-------- AVAILABLE RECORDS

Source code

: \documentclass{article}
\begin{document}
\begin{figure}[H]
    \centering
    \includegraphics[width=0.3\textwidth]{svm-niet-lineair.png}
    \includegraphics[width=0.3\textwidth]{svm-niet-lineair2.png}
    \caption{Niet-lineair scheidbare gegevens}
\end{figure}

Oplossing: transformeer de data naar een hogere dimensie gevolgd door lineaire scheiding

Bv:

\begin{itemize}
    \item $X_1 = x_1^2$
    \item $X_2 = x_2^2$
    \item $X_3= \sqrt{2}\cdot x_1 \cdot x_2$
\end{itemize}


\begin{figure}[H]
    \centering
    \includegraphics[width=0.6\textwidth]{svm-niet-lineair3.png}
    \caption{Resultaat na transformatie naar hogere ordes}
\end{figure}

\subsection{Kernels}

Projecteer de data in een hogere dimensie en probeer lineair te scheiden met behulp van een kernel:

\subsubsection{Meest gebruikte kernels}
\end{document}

----------------
-------- AVAILABLE RECORDS

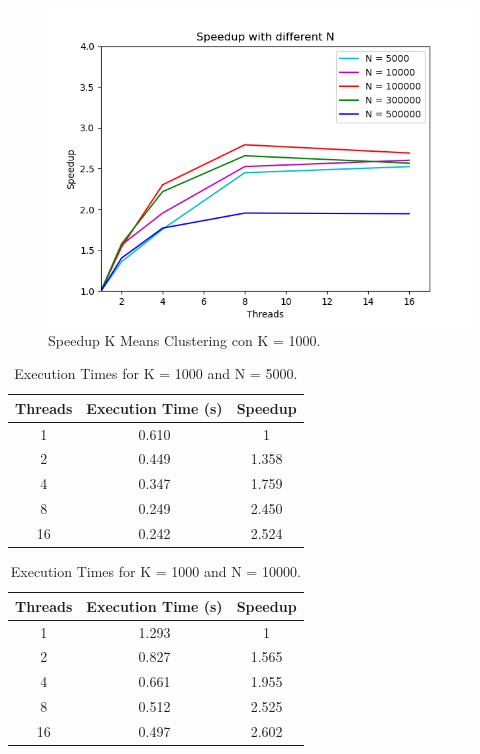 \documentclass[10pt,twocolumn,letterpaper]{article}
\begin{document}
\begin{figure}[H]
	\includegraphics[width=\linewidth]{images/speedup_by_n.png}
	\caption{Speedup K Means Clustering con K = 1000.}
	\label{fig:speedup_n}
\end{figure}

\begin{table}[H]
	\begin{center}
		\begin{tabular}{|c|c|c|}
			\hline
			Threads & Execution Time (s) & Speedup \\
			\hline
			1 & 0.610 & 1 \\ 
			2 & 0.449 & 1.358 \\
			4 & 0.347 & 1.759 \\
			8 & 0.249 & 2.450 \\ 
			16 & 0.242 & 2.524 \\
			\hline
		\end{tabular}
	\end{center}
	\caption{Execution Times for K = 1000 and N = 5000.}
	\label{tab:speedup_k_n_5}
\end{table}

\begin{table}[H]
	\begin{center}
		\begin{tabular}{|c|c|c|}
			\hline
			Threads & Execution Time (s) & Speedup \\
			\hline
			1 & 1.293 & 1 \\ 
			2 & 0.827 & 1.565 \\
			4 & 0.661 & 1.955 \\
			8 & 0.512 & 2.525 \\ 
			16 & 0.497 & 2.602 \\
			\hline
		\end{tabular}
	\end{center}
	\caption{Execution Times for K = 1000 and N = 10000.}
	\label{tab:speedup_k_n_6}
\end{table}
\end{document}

----------------
-------- AVAILABLE RECORDS

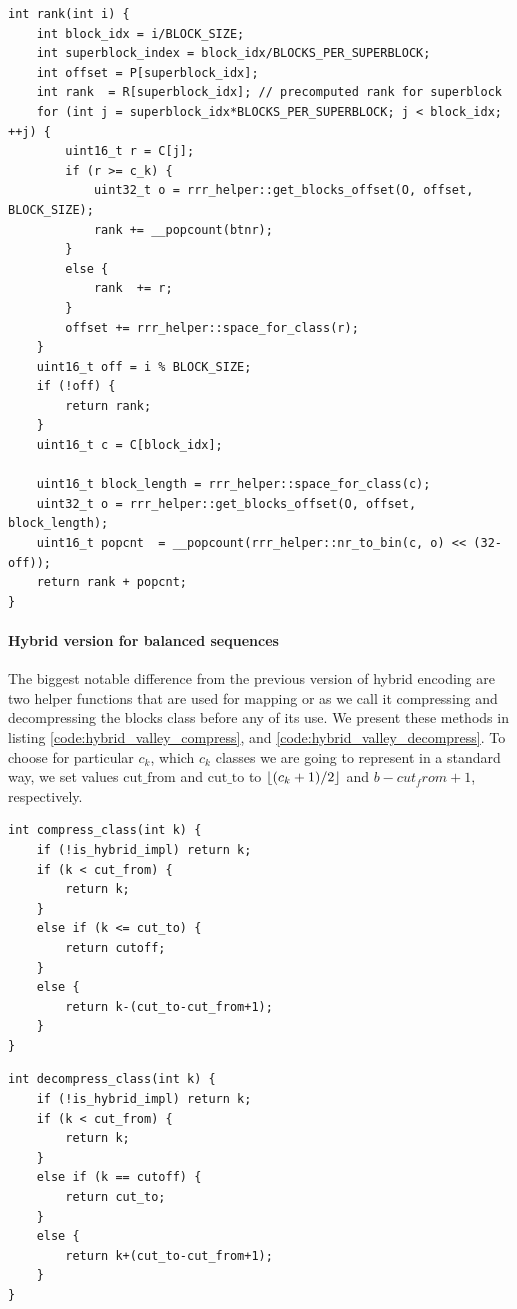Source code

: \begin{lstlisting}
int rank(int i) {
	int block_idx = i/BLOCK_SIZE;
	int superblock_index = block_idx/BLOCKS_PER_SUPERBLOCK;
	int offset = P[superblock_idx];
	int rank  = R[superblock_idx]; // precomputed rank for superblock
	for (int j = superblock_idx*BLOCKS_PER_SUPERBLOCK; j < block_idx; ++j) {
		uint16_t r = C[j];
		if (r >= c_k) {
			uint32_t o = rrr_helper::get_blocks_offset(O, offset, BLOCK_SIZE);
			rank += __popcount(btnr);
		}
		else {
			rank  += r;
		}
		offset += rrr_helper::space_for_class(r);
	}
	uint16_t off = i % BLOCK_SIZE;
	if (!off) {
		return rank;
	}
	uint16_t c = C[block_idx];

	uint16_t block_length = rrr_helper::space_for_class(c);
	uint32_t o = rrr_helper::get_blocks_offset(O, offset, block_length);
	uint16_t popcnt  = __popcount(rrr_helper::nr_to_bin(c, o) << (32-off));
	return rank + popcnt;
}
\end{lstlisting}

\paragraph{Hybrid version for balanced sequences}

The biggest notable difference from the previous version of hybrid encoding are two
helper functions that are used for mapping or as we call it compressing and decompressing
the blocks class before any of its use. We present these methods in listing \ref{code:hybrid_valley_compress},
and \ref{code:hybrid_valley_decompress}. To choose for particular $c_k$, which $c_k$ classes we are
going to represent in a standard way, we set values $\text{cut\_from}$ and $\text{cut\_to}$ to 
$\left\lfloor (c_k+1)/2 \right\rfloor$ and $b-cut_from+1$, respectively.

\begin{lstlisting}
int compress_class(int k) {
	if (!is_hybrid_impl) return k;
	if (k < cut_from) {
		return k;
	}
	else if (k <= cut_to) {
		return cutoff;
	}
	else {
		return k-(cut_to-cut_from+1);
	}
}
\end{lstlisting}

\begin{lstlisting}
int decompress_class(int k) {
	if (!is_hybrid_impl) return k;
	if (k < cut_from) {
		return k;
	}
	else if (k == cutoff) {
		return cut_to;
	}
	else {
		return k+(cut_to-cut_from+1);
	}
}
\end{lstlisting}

----------------

**PROMPT**. Pick each line holding the word "else" out of the data and copy it.

**OUTPUT OF THE EXERCISE**.
		else {
	else if (k <= cut_to) {
	else {
	else if (k == cutoff) {
	else {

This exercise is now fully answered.